▶ [Task goal]:
Would you return, word for word, the lines of the data below from the line with "With async/await you" through the line with "For example, the", and no others?

══ Information shown

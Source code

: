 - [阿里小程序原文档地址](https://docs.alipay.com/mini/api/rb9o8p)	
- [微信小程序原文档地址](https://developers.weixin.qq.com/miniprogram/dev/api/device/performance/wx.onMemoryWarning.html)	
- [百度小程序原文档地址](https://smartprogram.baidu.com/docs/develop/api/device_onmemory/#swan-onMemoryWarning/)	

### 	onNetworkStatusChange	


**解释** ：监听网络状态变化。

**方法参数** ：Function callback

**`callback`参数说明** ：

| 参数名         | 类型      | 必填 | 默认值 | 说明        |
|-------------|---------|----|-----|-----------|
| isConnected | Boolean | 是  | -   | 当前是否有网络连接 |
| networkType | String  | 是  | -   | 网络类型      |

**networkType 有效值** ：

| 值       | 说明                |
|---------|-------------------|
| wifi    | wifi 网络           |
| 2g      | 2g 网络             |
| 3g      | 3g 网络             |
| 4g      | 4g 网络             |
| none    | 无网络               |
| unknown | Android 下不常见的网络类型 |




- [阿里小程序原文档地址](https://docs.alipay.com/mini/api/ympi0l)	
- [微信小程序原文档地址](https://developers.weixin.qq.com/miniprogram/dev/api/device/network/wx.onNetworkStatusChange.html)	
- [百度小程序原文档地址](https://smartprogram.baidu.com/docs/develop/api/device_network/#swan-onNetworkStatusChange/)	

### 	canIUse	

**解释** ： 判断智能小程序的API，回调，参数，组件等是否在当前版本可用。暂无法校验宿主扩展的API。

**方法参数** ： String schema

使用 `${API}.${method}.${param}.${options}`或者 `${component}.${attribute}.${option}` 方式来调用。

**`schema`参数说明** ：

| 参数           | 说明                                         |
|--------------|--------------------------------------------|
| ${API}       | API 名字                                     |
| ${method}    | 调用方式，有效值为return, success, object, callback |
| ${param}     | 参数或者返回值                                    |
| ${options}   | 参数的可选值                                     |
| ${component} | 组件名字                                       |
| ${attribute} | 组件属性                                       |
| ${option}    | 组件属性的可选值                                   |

════
══ Information shown

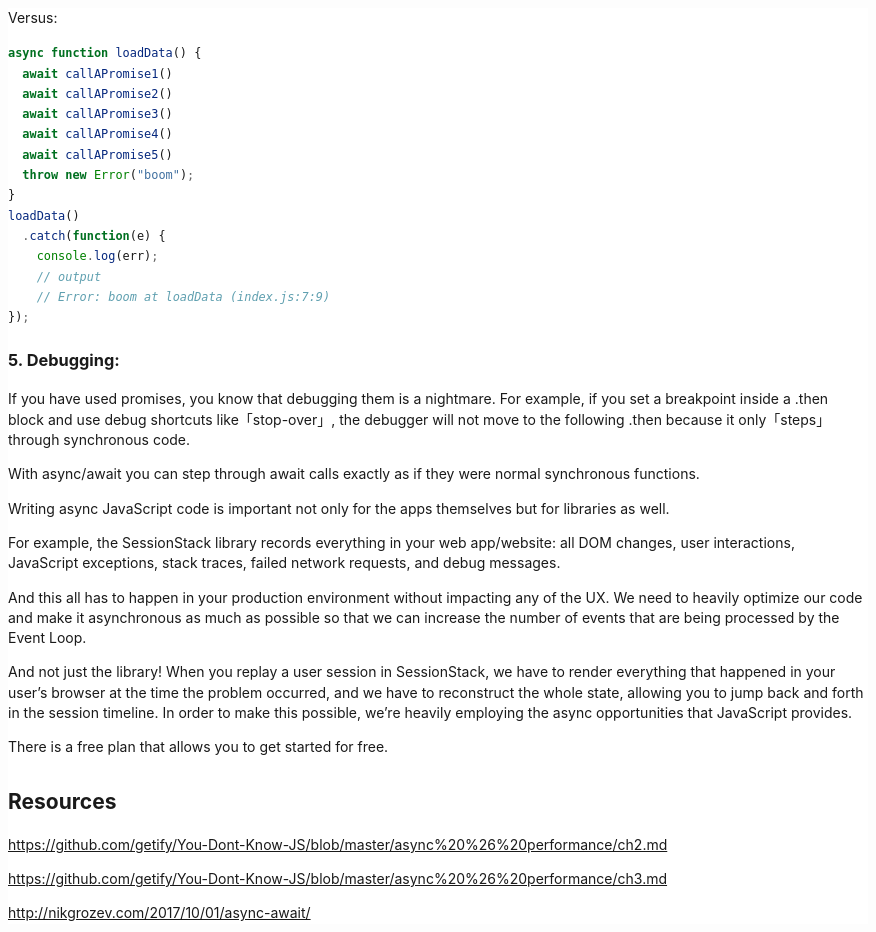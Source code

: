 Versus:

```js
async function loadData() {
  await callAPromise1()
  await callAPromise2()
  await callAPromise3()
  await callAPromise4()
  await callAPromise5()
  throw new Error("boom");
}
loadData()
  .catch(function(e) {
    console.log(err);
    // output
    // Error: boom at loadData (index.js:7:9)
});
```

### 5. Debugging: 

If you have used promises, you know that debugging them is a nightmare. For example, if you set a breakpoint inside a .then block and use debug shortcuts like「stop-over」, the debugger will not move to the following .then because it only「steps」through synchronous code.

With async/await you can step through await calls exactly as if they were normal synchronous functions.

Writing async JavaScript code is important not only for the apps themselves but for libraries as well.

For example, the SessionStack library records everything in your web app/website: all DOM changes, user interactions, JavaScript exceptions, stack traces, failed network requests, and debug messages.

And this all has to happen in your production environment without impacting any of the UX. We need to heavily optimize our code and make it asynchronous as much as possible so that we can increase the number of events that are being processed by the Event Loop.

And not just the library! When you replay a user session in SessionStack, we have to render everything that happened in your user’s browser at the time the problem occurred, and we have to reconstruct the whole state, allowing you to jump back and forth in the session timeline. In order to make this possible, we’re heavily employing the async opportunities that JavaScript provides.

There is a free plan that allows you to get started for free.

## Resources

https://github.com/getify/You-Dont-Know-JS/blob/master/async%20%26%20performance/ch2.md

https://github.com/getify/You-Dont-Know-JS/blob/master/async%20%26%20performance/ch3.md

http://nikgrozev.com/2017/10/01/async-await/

════

▶ [Solution to this problem]:
With async/await you can step through await calls exactly as if they were normal synchronous functions.

Writing async JavaScript code is important not only for the apps themselves but for libraries as well.

For example, the SessionStack library records everything in your web app/website: all DOM changes, user interactions, JavaScript exceptions, stack traces, failed network requests, and debug messages.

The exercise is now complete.